La dama de hierro (The iron lady, Reino Unido/Francia/2011/105’).
Dirección: Phyllida Lloyd.
Guión: Aby Morgan.
Fotografía: Elliot Davist.
Música: Thomas Newman.
Montaje: Justine Wright.
Intérpretes: Meryl Streep, Jim Broadbent, Richard E. Grant, Susan Brown, Olivia Colman.
Estúpida mímesis
Se viene nomás el estreno de la película “sobre Margaret Thatcher”. En los diarios se multiplican las notas, entrevistas y las investigaciones pretendidamente históricas o revisionistas. Y lo cierto es que la reciente recidiva de cantinelas patrioteras augura una buena performance en la taquilla, debates sobre lo atinado o no del retrato de la dama de hierro, lecturas de ánimo político y largos etcéteras. Pues bien: no perdamos el tiempo. Esta película es tan increíblemente superficial, banal y estúpida como sólo podía esperarse de la directora de esa otra pavada insufrible que es Mamma Mia!
Ya lo sabemos: ¡qué bien que maquillan y hacen máscaras diversas en el cine mainstream! (por más que J. Edgar demuestre que ello no siempre es así). Y que Meryl Streep es una buena actriz, no voy aquí a negarlo. Pero lo cierto es que no termino de entender esa actitud de boba expectación y descerebrado disfrute frente a la constatación de que una persona logra parecerse a otra. “¡Oia! ¡Está igualita!”. Y sí, está igualita, tiene los diente-paleta y todo… Igual que su hija… Bueno, eso es lo máximo que puede decirse de esta película. Porque Phillyda Lloyd y Aby Morgan logran quedarse en lo menos interesante de un personaje que en manos de casi cualquier otro guionista o director hubiera sido perturbador, intrigante, polémico. La decisión de hacer centro en la vejez (tirando a la decrepitud) de la tozuda política, el cansador ir y venir en el tiempo y los recuerdos, el patetismo al que lleva el pueril capricho de la constante aparición del marido muerto de la ex Primer Ministro, resultan inexplicables. Nos encantaría haber podido odiar a la Thatcher como tantas veces hemos hecho fuera de la gran pantalla, pero ni eso nos han dejado. Podemos odiar una película insostenible, profundamente estúpida (sabrán perdonar la reiteración del adjetivo, pero es el que mejor la explica), pero ninguna reflexión sobre sus aspectos formales o su contenido político resulta pertinente por cuanto ello ha quedado fuera de las propias intenciones de las hacedoras de este producto. El acercamiento tiene algo de la impronta de una revista femenina, con la pátina de pretendida “profundidad objetiva” del suplemento dominical de algún periódico (podría tratarse de la pastilla o el recuadro en la que el artículo sobre la enfermedad de la semana, Alzheimer o arteriosclerosis, da como nota de color el ejemplo el de una figura conocida que la ha sufrido).

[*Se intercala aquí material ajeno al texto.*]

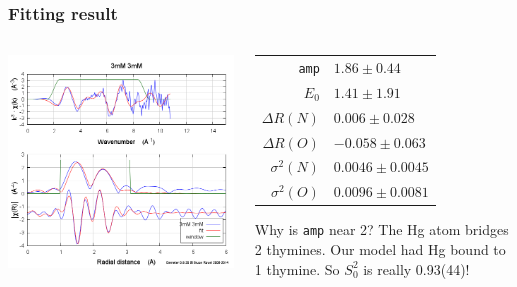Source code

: \documentclass[10pt, xcolor=x11names, compress]{beamer}
\begin{document}
\begin{frame}
  \frametitle{Fitting result}
  \begin{columns}
    \begin{column}{0.5\linewidth}
      \includegraphics[width=\linewidth]{images/fit.png}
    \end{column}
    \begin{column}{0.5\linewidth}
      \begin{tabular}{rl}
        \texttt{amp} & $1.86\pm 0.44$ \\
        $E_0$ & $1.41\pm 1.91$\\
        $\Delta R(N)$ & $0.006\pm 0.028$\\
        $\Delta R(O)$ & $-0.058\pm 0.063$\\
        $\sigma^2(N)$ & $0.0046\pm 0.0045$\\
        $\sigma^2(O)$ & $0.0096\pm 0.0081$
      \end{tabular}

      \bigskip

      \begin{block}{Why is \texttt{amp} near 2?}
        The Hg atom bridges 2 thymines.  Our {\feff} model had Hg
        bound to 1 thymine.  So $S_0^2$ is really 0.93(44)!
      \end{block}

    \end{column}
  \end{columns}
\end{frame}
\end{document}
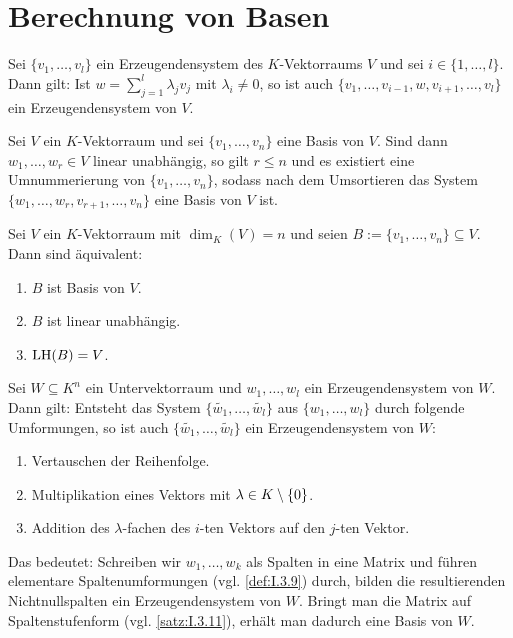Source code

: \section{Berechnung von Basen}

\begin{lemma}[Austauschlemma]
	\label{lemma:I.9.1}
	Sei $\{v_1,\dots,v_l\}$ ein Erzeugendensystem des $K$-Vektorraums $V$ und sei $i \in \{1,\dots,l\}$.
	Dann gilt:
	Ist $w = \sum_{j=1}^{l} \lambda_j v_j$ mit $\lambda_i \neq 0$, so ist auch $\{v_1,\dots,v_{i-1},w,v_{i+1},\dots,v_l\}$ ein Erzeugendensystem von $V$.
\end{lemma}

\begin{satz}[Basisergänzungssatz]
	\label{satz:I.9.2}
	Sei $V$ ein $K$-Vektorraum und sei $\{v_1,\dots,v_n\}$ eine Basis von $V$.
	Sind dann $w_1,\dots,w_r \in V$ linear unabhängig, so gilt $r \leq n$ und es existiert eine Umnummerierung von $\{v_1,\dots,v_n\}$, sodass nach dem Umsortieren das System $\{w_1,\dots,w_r,v_{r+1},\dots,v_n\}$ eine Basis von $V$ ist.
\end{satz}

\begin{satz}
	\label{satz:I.9.3}
	Sei $V$ ein $K$-Vektorraum mit $\dim_K(V) = n$ und seien $B := \{v_1,\dots,v_n\} \subseteq V$.
	Dann sind äquivalent:
	\begin{enumerate}[(1)]
		\item $B$ ist Basis von $V$.
		\item $B$ ist linear unabhängig.
		\item $\operatorname{LH}(B) = V$.
	\end{enumerate}
\end{satz}

\begin{satz}
	\label{satz:I.9.4}
	Sei $W \subseteq K^n$ ein Untervektorraum und $w_1,\dots,w_l$ ein Erzeugendensystem von $W$.
	Dann gilt:
	Entsteht das System $\{\widetilde{w_1},\dots,\widetilde{w_l}\}$ aus $\{w_1,\dots,w_l\}$ durch folgende Umformungen, so ist auch $\{\widetilde{w_1},\dots,\widetilde{w_l}\}$ ein Erzeugendensystem von $W$:
	\begin{enumerate}[(1)]
		\item Vertauschen der Reihenfolge.
		\item Multiplikation eines Vektors mit $\lambda \in K \setminus \{0\}$.
		\item Addition des $\lambda$-fachen des $i$-ten Vektors auf den $j$-ten Vektor.
	\end{enumerate}
	Das bedeutet:
	Schreiben wir $w_1,\dots,w_k$ als Spalten in eine Matrix und führen elementare Spaltenumformungen (vgl. \autoref{def:I.3.9}) durch, bilden die resultierenden Nichtnullspalten ein Erzeugendensystem von $W$.
	Bringt man die Matrix auf Spaltenstufenform (vgl. \autoref{satz:I.3.11}), erhält man dadurch eine Basis von $W$.
\end{satz}

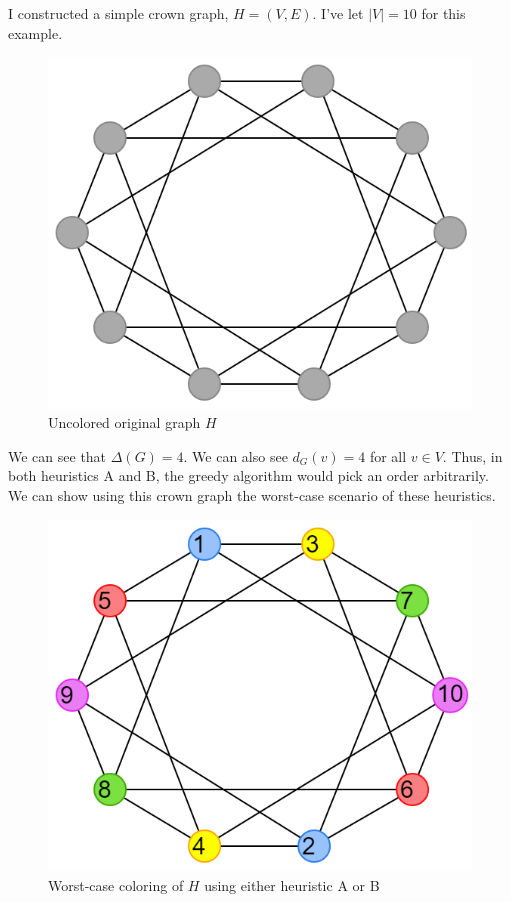 \documentclass{article}
\begin{document}
I constructed a simple crown graph, \(H = (V, E)\). I've let \(|V| = 10\) for this example.

\begin{figure}[H]
\centering
\includegraphics[scale=0.38]{images/graph-4.png}
\caption{Uncolored original graph \(H\)}
\end{figure}

We can see that \(\Delta(G) = 4\). We can also see \(d_G(v) = 4\) for all \(v \in V\). Thus, in both heuristics A and B, the greedy algorithm would pick an order arbitrarily. We can show using this crown graph the worst-case scenario of these heuristics.

\begin{figure}[H]
\centering
\includegraphics[scale=0.38]{images/graph-5.png}
\caption{Worst-case coloring of \(H\) using either heuristic A or B}
\end{figure}
\end{document}
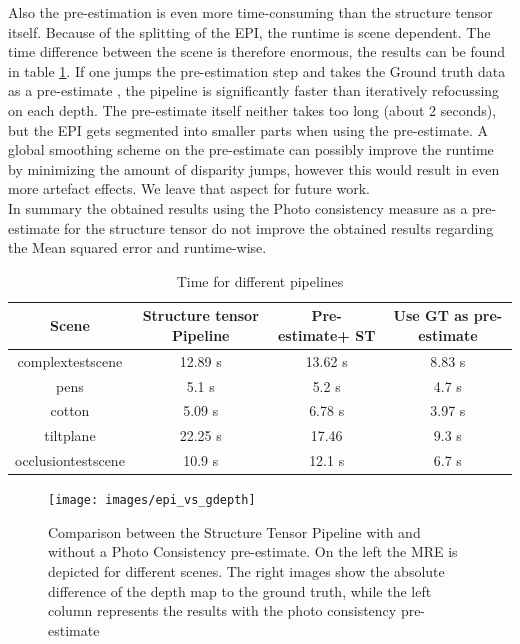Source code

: \documentclass  [
  paper    = a4,
  BCOR     = 10mm,
  twoside,
  fontsize = 12pt,
  fleqn,
  toc      = bibnumbered,
  toc      = listofnumbered,
  numbers  = noendperiod,
  headings = normal,
  listof   = leveldown,
  version  = 3.03
]                                       {scrreprt}
\begin{document}
 	Also the pre-estimation is even more time-consuming than the structure tensor itself. Because of the splitting of the EPI, the runtime is scene dependent. The time difference between the scene is therefore enormous, the results can be found in table \ref{tab:time_gdepth}. If one jumps the pre-estimation step and takes the Ground truth data as a \glqq pre-estimate \grqq, the pipeline is significantly faster than iteratively refocussing on each depth. The pre-estimate itself neither takes too long (about 2 seconds), but the EPI gets segmented into smaller parts when using the pre-estimate. A global smoothing scheme on the pre-estimate can possibly improve the runtime by minimizing the amount of disparity jumps, however this would result in even more artefact effects. We leave that aspect for future work.\\ In summary the obtained results using the Photo consistency measure as a pre-estimate for the structure tensor do not improve the obtained results regarding the Mean squared error and runtime-wise. 
 	\begin{table}
	\begin{tabular}{|c|c|c|c|}
		\hline 
		Scene & Structure tensor Pipeline & Pre-estimate+ ST & Use GT as pre-estimate \\ 
		\hline 
		complextestscene & 12.89 s & 13.62 s & 8.83 s \\ 
		\hline 
		pens & 5.1 s & 5.2 s & 4.7 s \\ 
		\hline 
		cotton & 5.09 s & 6.78 s & 3.97 s \\ 
		\hline 
		tiltplane & 22.25 s & 17.46 &  9.3 s \\ 
		\hline 
		occlusiontestscene & 10.9 s & 12.1 s & 6.7 s \\ 
		\hline 
		
	\end{tabular} 
\label{tab:time_gdepth}
\caption[Time]{Time for different pipelines}
 	\end{table}

 	
 	
 	
 	\begin{figure}
 		\centering
 		\texttt{[image: images/epi\_vs\_gdepth]}
 		\caption[Photo-consistency Pre-estimate for the structure tensor]{Comparison between the Structure Tensor Pipeline with and without a Photo Consistency pre-estimate. On the left the MRE is depicted for different scenes. The right images show the absolute difference of the depth map to the ground truth, while the left column represents the results with the photo consistency pre-estimate}
 		\label{fig:epivsgdepth}
 	\end{figure}
 	
\end{document}
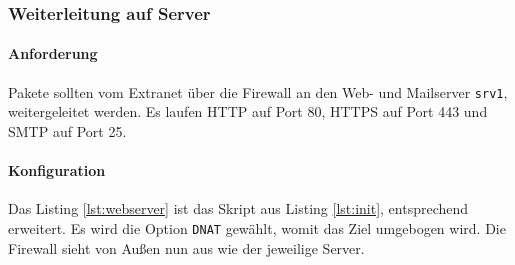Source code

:\subsubsection{Weiterleitung auf Server}

\paragraph{Anforderung} Pakete sollten vom Extranet über die Firewall an
den Web- und Mailserver {\tt srv1}, weitergeleitet werden.
Es laufen HTTP auf Port 80, HTTPS auf Port 443 und SMTP auf Port 25.

\paragraph{Konfiguration} Das Listing \ref{lst:webserver} ist das Skript
aus Listing \ref{lst:init}, entsprechend erweitert.
Es wird die Option {\tt DNAT} gewählt, womit das Ziel umgebogen wird.
Die Firewall sieht von Außen nun aus wie der jeweilige Server.

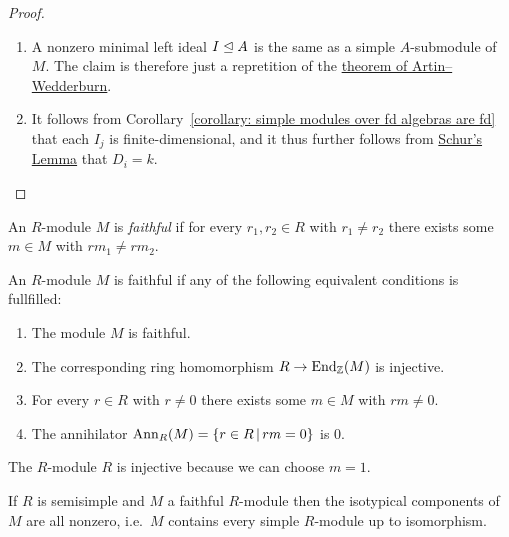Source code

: \begin{proof}
  \leavevmode
  \begin{enumerate}
    \item
      A nonzero minimal left ideal $I \trianglelefteq A$ is the same as a simple $A$-submodule of $M$.
      The claim is therefore just a repretition of the \hyperref[theorem: artin wedderburn theorem]{theorem of Artin--Wedderburn}.
    \item
      It follows from Corollary~\ref{corollary: simple modules over fd algebras are fd} that each $I_j$ is finite-dimensional, and it thus further follows from \hyperref[proposition: schurs lemma for modules]{Schur’s Lemma} that $D_i = k$.
    \qedhere
  \end{enumerate}
\end{proof}


\begin{definition}
  An $R$-module $M$ is \emph{faithful} if for every $r_1, r_2 \in R$ with $r_1 \neq r_2$ there exists some $m \in M$ with $r m_1 \neq r m_2$.
\end{definition}


\begin{remark}
  An $R$-module $M$ is faithful if any of the following equivalent conditions is fullfilled:
  \begin{enumerate}
    \item
      The module $M$ is faithful.
    \item
      The corresponding ring homomorphism $R \to \operatorname{End}_{\mathbb{Z}}(M)$ is injective.
    \item
      For every $r \in R$ with $r \neq 0$ there exists some $m \in M$ with $rm \neq 0$.
    \item
      The annihilator $\Ann_R(M) = \{r \in R \suchthat rm = 0\}$ is $0$.
  \end{enumerate}
\end{remark}


\begin{example}
  The $R$-module $R$ is injective because we can choose $m = 1$.
\end{example}


\begin{corollary}
  If $R$ is semisimple and $M$ a faithful $R$-module then the isotypical components of $M$ are all nonzero, i.e.\ $M$ contains every simple $R$-module up to isomorphism.
\end{corollary}


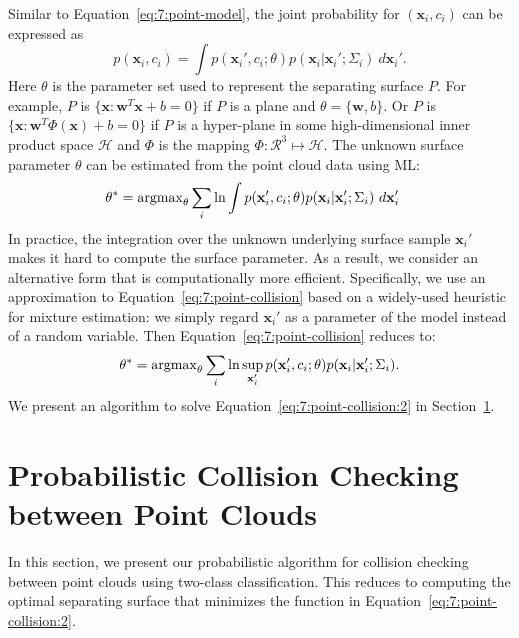 Similar to Equation~\ref{eq:7:point-model}, the joint probability for $(\mathbf x_i, c_i)$ can be expressed as
\begin{equation}
p(\mathbf x_i, c_i) = \int p(\mathbf x_i', c_i; \theta) p(\mathbf x_i|\mathbf x_i'; \Sigma_i) \ d\mathbf x_i'.
\end{equation}
Here $\theta$ is the parameter set used to represent the separating surface $P$. For example, $P$ is $\{\mathbf x: \mathbf w^T \mathbf x + b = 0\}$ if $P$ is a plane and $\theta = \{\mathbf w, b\}$. Or $P$ is $\{\mathbf x: \mathbf w^T \Phi(\mathbf x) + b = 0\}$ if $P$ is a hyper-plane in some high-dimensional inner product space $\mathcal H$ and $\Phi$ is the mapping $\Phi: \mathcal R^3 \mapsto \mathcal H$. The unknown surface parameter $\theta$ can be estimated from the point cloud data using ML:
\begin{equation}
\begin{aligned}
\label{eq:7:point-collision}
\theta^*
&= \operatorname{argmax}_{\theta} \sum_i \ln \int p(\mathbf x_i', c_i; \theta) p(\mathbf x_i|\mathbf x_i'; \Sigma_i) \ d\mathbf x_i'
\end{aligned}
\end{equation}
In practice, the integration over the unknown underlying surface sample $\mathbf x_i'$ makes it hard to compute the surface parameter. As a result,
we consider an alternative form that is computationally more efficient. Specifically, we use an approximation to Equation~\ref{eq:7:point-collision}
based on a widely-used heuristic for mixture estimation: we simply regard $\mathbf x_i'$ as a parameter of the model instead of a random variable. Then Equation~\ref{eq:7:point-collision} reduces to:
\begin{equation}
\label{eq:7:point-collision:2}
\theta^* = \operatorname{argmax}_{\theta} \sum_i \ln \sup_{\mathbf x_i'} p(\mathbf x_i', c_i; \theta) p(\mathbf x_i|\mathbf x_i'; \Sigma_i).
\end{equation}
We present an algorithm to solve Equation~\ref{eq:7:point-collision:2} in Section~\ref{sec:7:algorithm}.


\section{Probabilistic Collision Checking between Point Clouds}
\label{sec:7:algorithm}
In this section, we present our probabilistic algorithm for collision checking between point clouds using two-class classification. This reduces to computing the optimal separating surface that minimizes the function in Equation~\ref{eq:7:point-collision:2}.


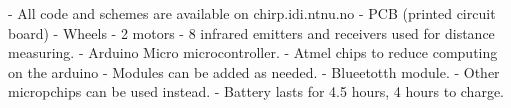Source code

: - All code and schemes are available on chirp.idi.ntnu.no
- PCB (printed circuit board)
- Wheels
- 2 motors
- 8 infrared emitters and receivers used for distance measuring.
- Arduino Micro microcontroller.
- Atmel chips to reduce computing on the arduino
- Modules can be added as needed.
- Blueetotth module.
- Other micropchips can be used instead.
- Battery lasts for 4.5 hours, 4 hours to charge.



\textsl{}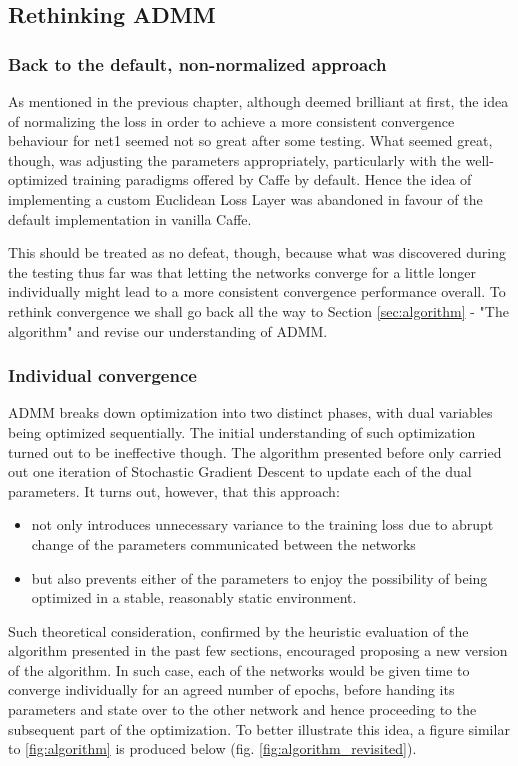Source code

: \documentclass[a4paper, 12pt]{article}
\numberwithin{equation}{section}
\begin{document}
	\subsection{Rethinking ADMM}

	\subsubsection{Back to the default, non-normalized approach}
	
	As mentioned in the previous chapter, although deemed brilliant at first, the idea of normalizing the loss in order to achieve a more consistent convergence behaviour for net1 seemed not so great after some testing. What seemed great, though, was adjusting the parameters appropriately, particularly with the well-optimized training paradigms offered by Caffe by default. Hence the idea of implementing a custom Euclidean Loss Layer was abandoned in favour of the default implementation in vanilla Caffe.
	
	This should be treated as no defeat, though, because what was discovered during the testing thus far was that letting the networks converge for a little longer individually might lead to a more consistent convergence performance overall. To rethink convergence we shall go back all the way to Section \ref{sec:algorithm} - "The algorithm" and revise our understanding of ADMM.
	
	\subsubsection{Individual convergence}
	
	ADMM breaks down optimization into two distinct phases, with dual variables being optimized sequentially. The initial understanding of such optimization turned out to be ineffective though. The algorithm presented before only carried out one iteration of Stochastic Gradient Descent to update each of the dual parameters. It turns out, however, that this approach:
	\begin{itemize}
		\item not only introduces unnecessary variance to the training loss due to abrupt change of the parameters communicated between the networks
		\item but also prevents either of the parameters to enjoy the possibility of being optimized in a stable, reasonably static environment.
	\end{itemize}

	Such theoretical consideration, confirmed by the heuristic evaluation of the algorithm presented in the past few sections, encouraged proposing a new version of the algorithm. In such case, each of the networks would be given time to converge individually for an agreed number of epochs, before handing its parameters and state over to the other network and hence proceeding to the subsequent part of the optimization. To better illustrate this idea, a figure similar to \ref{fig:algorithm} is produced below (fig. \ref{fig:algorithm_revisited}).
	
\end{document}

Por estas tierras, de Mario Sapag a Martín Bosi son o han sido el exponente de ese subnormal deslumbramiento que provoca la mímesis al que antes referíamos. Quizás ese sea el secreto y la explicación de la multiplicación por todo el planeta de los museos de cera en los que turistas hacen cola para ver una versión aún más plástica que la ¿real? de Pamela Anderson. Pagar una entrada de cine solo para algo parecido es sin dudas demasiado. El resto no merece ser traído a colación, se trata de meras patrañas de publicidad o los reflejos atontados o involuntarios de las lecturas superficiales a las que nos tienen acostumbrados los medios masivos. La dama de hierro no es una película política. Ni siquiera es una película interesante o divertida. Es tan sólo un epidérmico y vacío intento de copiar una imagen. Nada más que eso.